Growing up here as a kid, some of my fondest memories and my inspiration for becoming a chef are the traditional Tahitian Sunday feast called the “ahima'a”, the traditional underground oven. This is where we dig a hole, heat up special porous rocks to a certain temperature, and cook our local foods inside. The ahima’a consist of pork and traditional starches such as Taro root, breadfruit (Uru), sweet potatoes (‘umara), and Po’e (fruit puree with coconut milk wrapped in banana leaf) among a few other traditional delicacies. The ahima'a meal today represents a family event that is not to be missed on Sundays.
Families come together to participate in creating this meal together, whether it be for big parties or for Sunday afternoons. It is a festive moment to savor local flavors, after hours of preparing the food and cooking it, resulting in incredible aromas and flavors.

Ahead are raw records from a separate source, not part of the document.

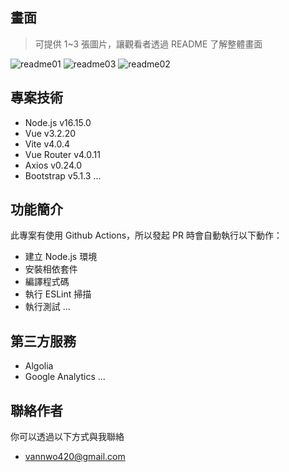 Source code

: 
## 畫面

> 可提供 1~3 張圖片，讓觀看者透過 README 了解整體畫面

![readme01](https://github.com/vann420/Ideal-Furnishings240402/assets/165571974/b4ec8e11-b583-44f7-9fbe-f32bb6e340ec)
![readme03](https://github.com/vann420/Ideal-Furnishings240402/assets/165571974/62fd7989-c6c3-49d8-ba95-1cb8bd3d7035)
![readme02](https://github.com/vann420/Ideal-Furnishings240402/assets/165571974/222637b1-57a1-437d-bc26-c20cde39ab7c)


## 專案技術

- Node.js v16.15.0
- Vue v3.2.20
- Vite v4.0.4
- Vue Router v4.0.11
- Axios v0.24.0
- Bootstrap v5.1.3
...


## 功能簡介

此專案有使用 Github Actions，所以發起 PR 時會自動執行以下動作：

- 建立 Node.js 環境
- 安裝相依套件
- 編譯程式碼
- 執行 ESLint 掃描
- 執行測試
...

## 第三方服務

- Algolia
- Google Analytics
...

## 聯絡作者


你可以透過以下方式與我聯絡

- vannwo420@gmail.com

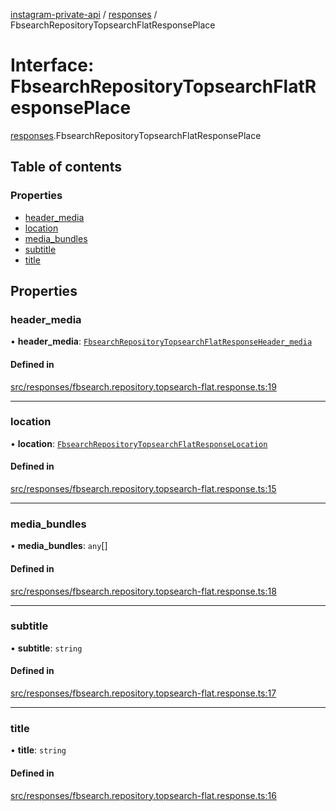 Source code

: [instagram-private-api](../../README.md) / [responses](../../modules/responses.md) / FbsearchRepositoryTopsearchFlatResponsePlace

# Interface: FbsearchRepositoryTopsearchFlatResponsePlace

[responses](../../modules/responses.md).FbsearchRepositoryTopsearchFlatResponsePlace

## Table of contents

### Properties

- [header\_media](FbsearchRepositoryTopsearchFlatResponsePlace.md#header_media)
- [location](FbsearchRepositoryTopsearchFlatResponsePlace.md#location)
- [media\_bundles](FbsearchRepositoryTopsearchFlatResponsePlace.md#media_bundles)
- [subtitle](FbsearchRepositoryTopsearchFlatResponsePlace.md#subtitle)
- [title](FbsearchRepositoryTopsearchFlatResponsePlace.md#title)

## Properties

### header\_media

• **header\_media**: [`FbsearchRepositoryTopsearchFlatResponseHeader_media`](FbsearchRepositoryTopsearchFlatResponseHeader_media.md)

#### Defined in

[src/responses/fbsearch.repository.topsearch-flat.response.ts:19](https://github.com/Nerixyz/instagram-private-api/blob/b3351b9/src/responses/fbsearch.repository.topsearch-flat.response.ts#L19)

___

### location

• **location**: [`FbsearchRepositoryTopsearchFlatResponseLocation`](FbsearchRepositoryTopsearchFlatResponseLocation.md)

#### Defined in

[src/responses/fbsearch.repository.topsearch-flat.response.ts:15](https://github.com/Nerixyz/instagram-private-api/blob/b3351b9/src/responses/fbsearch.repository.topsearch-flat.response.ts#L15)

___

### media\_bundles

• **media\_bundles**: `any`[]

#### Defined in

[src/responses/fbsearch.repository.topsearch-flat.response.ts:18](https://github.com/Nerixyz/instagram-private-api/blob/b3351b9/src/responses/fbsearch.repository.topsearch-flat.response.ts#L18)

___

### subtitle

• **subtitle**: `string`

#### Defined in

[src/responses/fbsearch.repository.topsearch-flat.response.ts:17](https://github.com/Nerixyz/instagram-private-api/blob/b3351b9/src/responses/fbsearch.repository.topsearch-flat.response.ts#L17)

___

### title

• **title**: `string`

#### Defined in

[src/responses/fbsearch.repository.topsearch-flat.response.ts:16](https://github.com/Nerixyz/instagram-private-api/blob/b3351b9/src/responses/fbsearch.repository.topsearch-flat.response.ts#L16)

Today, we celebrate a Tapati Tamaa, which is a spin-off of the ahima'a meal. Generally consumed after the pureraa (Sunday church service), constituting of fried fish caught that morning from the lagoon, with firifiri (local beignets), coconut bread made at the house, poisson cru made at the house with fresh coconut milk, one or two types of po’e prepared with a base of coconut milk and manioc starch is a typical Tapati Tamaa meal. What a delight for the tastebuds!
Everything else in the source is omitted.